As we try to tackle the growing cost of health care some economists have taken aim at physician salaries as the culprit. Dean Baker is one of those economists. He is the co-director of the Center for Economic Policy and Research who recently published an article last month arguing that physician salaries were partly to blame for the higher cost of health care.1 The article appears to imply that the high cost of pharmaceuticals and medical equipment pale in comparison with physician salaries. Further, he points out that physicians in the United States earn more than physicians in other countries and that this discrepancy in incomes is not consistent in other industries such as “autoworkers” and “letter carriers.”1
He describes these pay inequalities as looking an “awful lot like a Cartel”1 — as if physicians directly control “supply” by regulating the number of medical school spots and residencies available in the United States. Moreover, he points out that hospitals control the fields of specialization, which encourages specialty training that increases revenue.
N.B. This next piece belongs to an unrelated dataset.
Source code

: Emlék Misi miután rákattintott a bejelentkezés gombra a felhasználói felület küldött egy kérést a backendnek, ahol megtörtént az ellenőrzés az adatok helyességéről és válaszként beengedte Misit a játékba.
While he uses real-world data, the conclusions he draws from that data are, in my opinion, inaccurate. Much like retrospective studies in which we might find a correlation between 2 findings, the conclusion can often be erroneous due to our inability to see or control for confounding factors. Being a physician and not an economist places me in a unique position to see those confounding factors that Baker has grossly underestimated in his analysis of physician pay. His conclusions, from a physician’s point of view, are drawn in a vacuum of economic theory while missing the real-world facts that explain the seemingly higher salaries.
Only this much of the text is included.